* Exercise brief: Review the listing and copy each line that holds the word "algoritmen".

* Stored data:
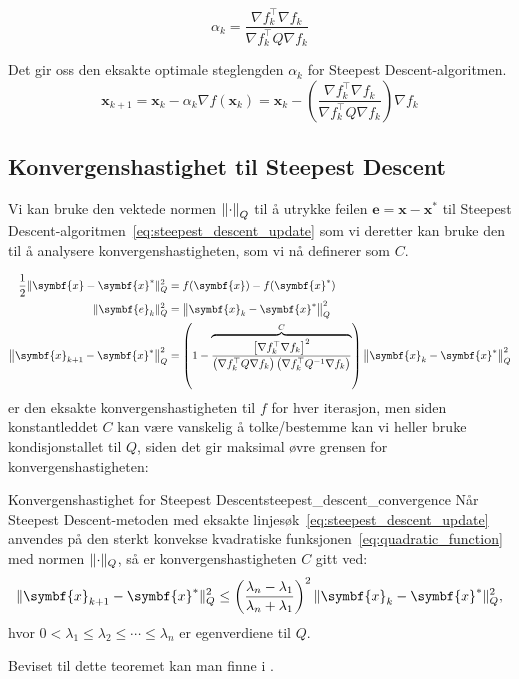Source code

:\[
	\alpha_k = \frac{\nabla f_k^\top \nabla f_k}{\nabla f_k^\top Q \nabla f_k}
\]

Det gir oss den eksakte optimale steglengden \(\alpha_k\) for Steepest Descent-algoritmen.
\begin{equation*}
	\symbf{x}_{k+1} = \symbf{x}_k - \alpha_k \nabla f(\symbf{x}_k) = \symbf{x}_k - \left(\frac{\nabla f_k^\top \nabla f_k}{\nabla f_k^\top Q \nabla f_k}\right) \nabla f_k
\end{equation*}\label{eq:steepest_descent_update}


\subsection{Konvergenshastighet til Steepest Descent}
Vi kan bruke den vektede normen $\norm*{\cdot}_Q$ til å utrykke feilen $\symbf{e} = \symbf{x} - \symbf{x}^\ast$ til Steepest Descent-algoritmen~\eqref{eq:steepest_descent_update} som vi deretter kan bruke den til å analysere konvergenshastigheten, som vi nå definerer som \(C\).

\begin{align*}
	\frac{1}{2} \norm{\symbf{x} - \symbf{x}^\ast}_Q^2 & = f(\symbf{x}) - f(\symbf{x}^\ast)                                                                                                                                                                                    \\
	\norm{\symbf{e}_k}_Q^2                            & = \norm*{\symbf{x}_k - \symbf{x}^\ast}_Q^2                                                                                                                                                                            \\
	\norm*{\symbf{x}_{k+1} - \symbf{x}^\ast}_Q^2      & = \left(1 - \overbrace{\frac{\left[\nabla f_k^\top \nabla f_k\right]^2}{\left(\nabla f_k^\top Q \nabla f_k\right)\left(\nabla f_k^\top Q^{-1} \nabla f_k\right)}}^{C}\right) \norm*{\symbf{x}_k - \symbf{x}^\ast}_Q^2
\end{align*}
er den eksakte konvergenshastigheten til $f$ for hver iterasjon, men siden konstantleddet \(C\) kan være vanskelig å tolke/bestemme kan vi heller bruke kondisjonstallet til \(Q\), siden det gir maksimal øvre grensen for konvergenshastigheten:

\begin{theorem}{Konvergenshastighet for Steepest Descent}{steepest_descent_convergence}
	Når Steepest Descent-metoden med eksakte linjesøk~\eqref{eq:steepest_descent_update} anvendes på den sterkt konvekse kvadratiske funksjonen~\eqref{eq:quadratic_function} med normen \(\norm{\cdot}_Q\), så er konvergenshastigheten \(C\) gitt ved:
	\[
		\norm{\symbf{x}_{k+1} - \symbf{x}^\ast}_Q^2 \leq \left(\frac{\lambda_n - \lambda_1}{\lambda_n + \lambda_1}\right)^2 \norm{\symbf{x}_k - \symbf{x}^\ast}_Q^2,
	\]
	hvor \(0 < \lambda_1 \leq \lambda_2 \leq \cdots \leq \lambda_n\) er egenverdiene til \(Q\).
\end{theorem}
Beviset til dette teoremet kan man finne i \cite{luenberger1984linear}.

* Expected answer:
Det gir oss den eksakte optimale steglengden \(\alpha_k\) for Steepest Descent-algoritmen.
Vi kan bruke den vektede normen $\norm*{\cdot}_Q$ til å utrykke feilen $\symbf{e} = \symbf{x} - \symbf{x}^\ast$ til Steepest Descent-algoritmen~\eqref{eq:steepest_descent_update} som vi deretter kan bruke den til å analysere konvergenshastigheten, som vi nå definerer som \(C\).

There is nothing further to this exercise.